Be anxious for nothing, but in everything by prayer and supplication, with thanksgiving, let your requests be made known to God.
— Philippians 4:6
Do you remember when you first got behind the wheel of a car? You had to consciously think about everything you did. Okay, let's see . . . key in the ignition, look over your shoulder, and pull out. You had to think about it. It was challenging at first. But after a while, you got it down, and now it comes naturally. You don't even think about driving anymore. You just get in the car and drive. It's a conditioned reflex.
A conditioned reflex is something you learn. You teach yourself to do it, and through repetition, you find yourself doing it naturally. Then there is a normal reflex, which comes naturally. For instance, if you touch a hot iron, you will pull your hand away quickly because it's hot. A child will do that too.

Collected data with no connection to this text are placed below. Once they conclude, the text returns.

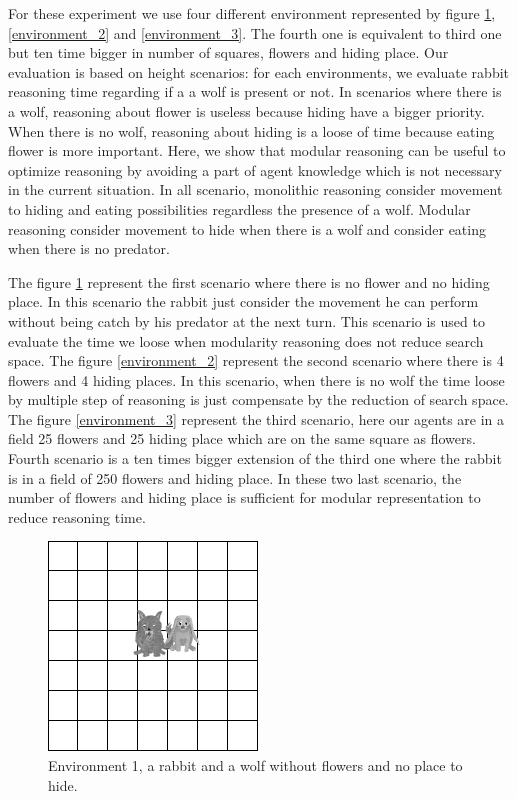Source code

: \documentclass{aamas2012}
\begin{document}
	For these experiment we use four different environment represented by figure \ref{environment_1}, \ref{environment_2} and \ref{environment_3}.
	The fourth one is equivalent to third one but ten time bigger in number of squares, flowers and hiding place.
	Our evaluation is based on height scenarios: for each environments, we evaluate rabbit reasoning time regarding if a a wolf is present or not.
	In scenarios where there is a wolf, reasoning about flower is useless because hiding have a bigger priority.
	When there is no wolf, reasoning about hiding is a loose of time because eating flower is more important.
	Here, we show that modular reasoning can be useful to optimize reasoning by avoiding a part of agent knowledge which is not necessary in the current situation.
	In all scenario, monolithic reasoning consider movement to hiding and eating possibilities regardless the presence of a wolf.
	Modular reasoning consider movement to hide when there is a wolf and consider eating when there is no predator.
	
	The figure \ref{environment_1} represent the first scenario where there is no flower and no hiding place.
	In this scenario the rabbit just consider the movement he can perform without being catch by his predator at the next turn.
	This scenario is used to evaluate the time we loose when modularity reasoning does not reduce search space.
	The figure \ref{environment_2} represent the second scenario where there is 4 flowers and 4 hiding places.
	In this scenario, when there is no wolf the time loose by multiple step of reasoning is just compensate by the reduction of search space.
	The figure \ref{environment_3} represent the third scenario, here our agents are in a field 25 flowers and 25 hiding place which are on the same square as flowers.
	Fourth scenario is a ten times bigger extension of the third one where the rabbit is in a field of 250 flowers and hiding place. 
	In these two last scenario, the number of flowers and hiding place is sufficient for modular representation to reduce reasoning time.
	
	\begin{figure}
		\centering
		\includegraphics[keepaspectratio=true, scale=0.5]{environment_1.png}
		\caption
		{
			\label{environment_1}
			Environment 1, a rabbit and a wolf without flowers and no place to hide.
		}
	\end{figure}
\end{document}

We also have normal and conditioned reflexes to fear and worry. Our natural tendency when we are in trouble is not to pray but to worry. Something happens, and we begin going through scenarios that stack up in our minds like dominoes. What if this happens? What if that happens? What if this other thing happens? The normal reflex when we are in trouble is to worry.
But what we need to teach ourselves to do is to pray. That is a conditioned reflex. It is not what we naturally want to do. When we get bad news, what should we do? We should stop and pray. That is what the Scriptures tell us to do.
Often when we are facing adversity, our first instinct is to turn to people for help. And there is no question that God can work through people. He can provide through family and friends and help us. But ultimately we should turn to God when trouble comes.